Split documents to make query results more succinct

Split your documents so that the search function can find more concise information to return in query results.

For more information about the benefits of splitting documents, read the Using IBM Watson Discovery’s New Document Segmentation Feature blog post on Medium.com.

You can split only documents to which a user-trained Smart Document Understanding model is applied.

When you split a document, the original document is broken into segments. Each segment contains a more uniform set of information. By splitting the content in your documents into segmented groups, you can enrich and index your data at a more granular level.

To control how your documents are split, you specify a field, such as subtitle or question, to use as the page break marker. The page break options are populated with fields that are created when you apply a user-trained Smart Document Understanding (SDU) model to the documents. For more information, see Using Smart Document Understanding. You cannot split documents with fields that are generated by a pretrained Smart Document Understanding model.

As a document is reprocessed, it is evaluated from start to end. Whenever the page break marker field occurs, the original document is split and a new segment is created. The splitting continues at each marker field until the original document is broken into multiple segments.

Before you begin, decide which field to use as the page break marker.

You can use any of the fields that are indexed by default. To see your choices, check the Fields to index list. Fields that have a Type value are stored in the index.
The number of segments per document is limited to 1,000. After segment number 999 is created, any remaining document content is stored within segment 1,000.
Metadata from PDF and Microsoft Word documents and any custom metadata is extracted and included in the index with each segment.

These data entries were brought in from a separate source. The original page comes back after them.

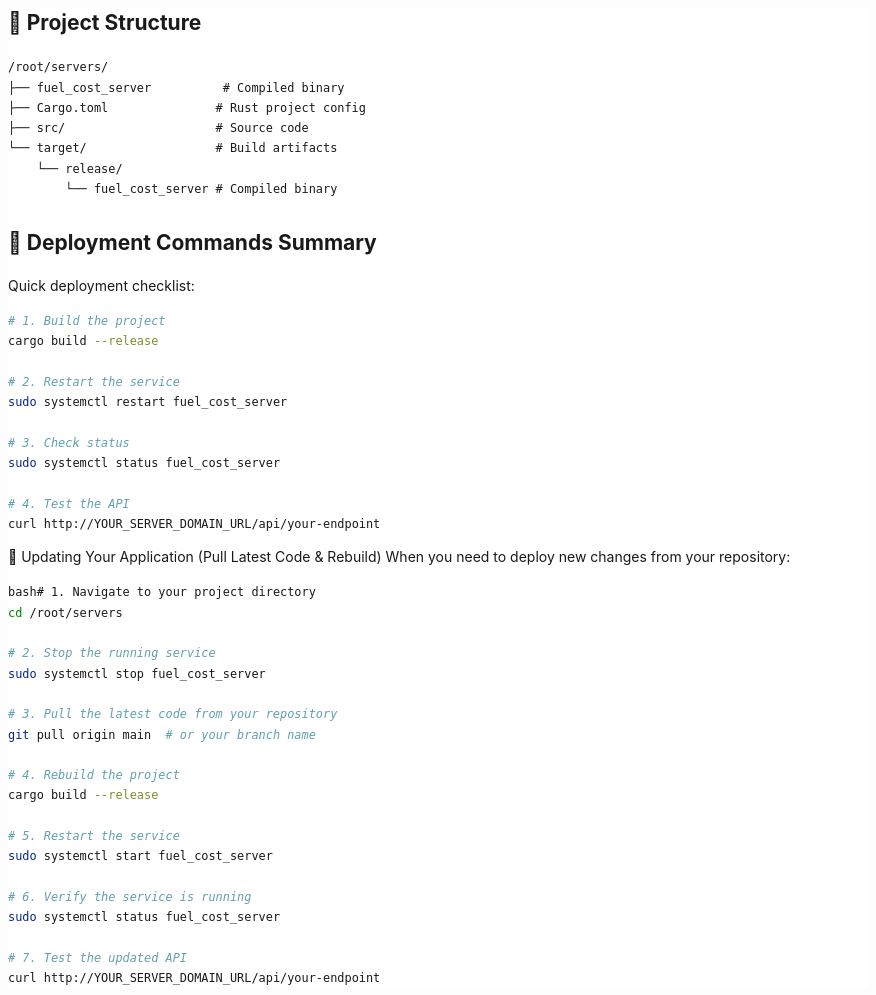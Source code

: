 ## 📁 Project Structure

```tree
/root/servers/
├── fuel_cost_server          # Compiled binary
├── Cargo.toml               # Rust project config
├── src/                     # Source code
└── target/                  # Build artifacts
    └── release/
        └── fuel_cost_server # Compiled binary
```

## 🚀 Deployment Commands Summary

Quick deployment checklist:

```bash
# 1. Build the project
cargo build --release

# 2. Restart the service
sudo systemctl restart fuel_cost_server

# 3. Check status
sudo systemctl status fuel_cost_server

# 4. Test the API
curl http://YOUR_SERVER_DOMAIN_URL/api/your-endpoint
```

🔄 Updating Your Application (Pull Latest Code & Rebuild)
When you need to deploy new changes from your repository:

```bash
bash# 1. Navigate to your project directory
cd /root/servers

# 2. Stop the running service
sudo systemctl stop fuel_cost_server

# 3. Pull the latest code from your repository
git pull origin main  # or your branch name

# 4. Rebuild the project
cargo build --release

# 5. Restart the service
sudo systemctl start fuel_cost_server

# 6. Verify the service is running
sudo systemctl status fuel_cost_server

# 7. Test the updated API
curl http://YOUR_SERVER_DOMAIN_URL/api/your-endpoint
```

Be careful with documents that contain repeating sections, such as a catalog that has a description and specifications section for each product entry. If you split the document at too granular a level, the subsections, such as a section with specification details, can be disassociated from the product to which it belongs.

To split the documents in a collection, complete the following steps:

Click Manage collections from the navigation panel, and then click to open a collection.
Open the Manage fields page.

A list of the identified fields is displayed.
From the Improve query results by splitting your documents section, click Split document.
Choose the field that you want to use as your page break marker from the Select field dropdown.

The list that you can choose from includes a subset of all the identified fields.
Click Apply changes and reprocess.

You can check the status of the splitting process from the Activity page.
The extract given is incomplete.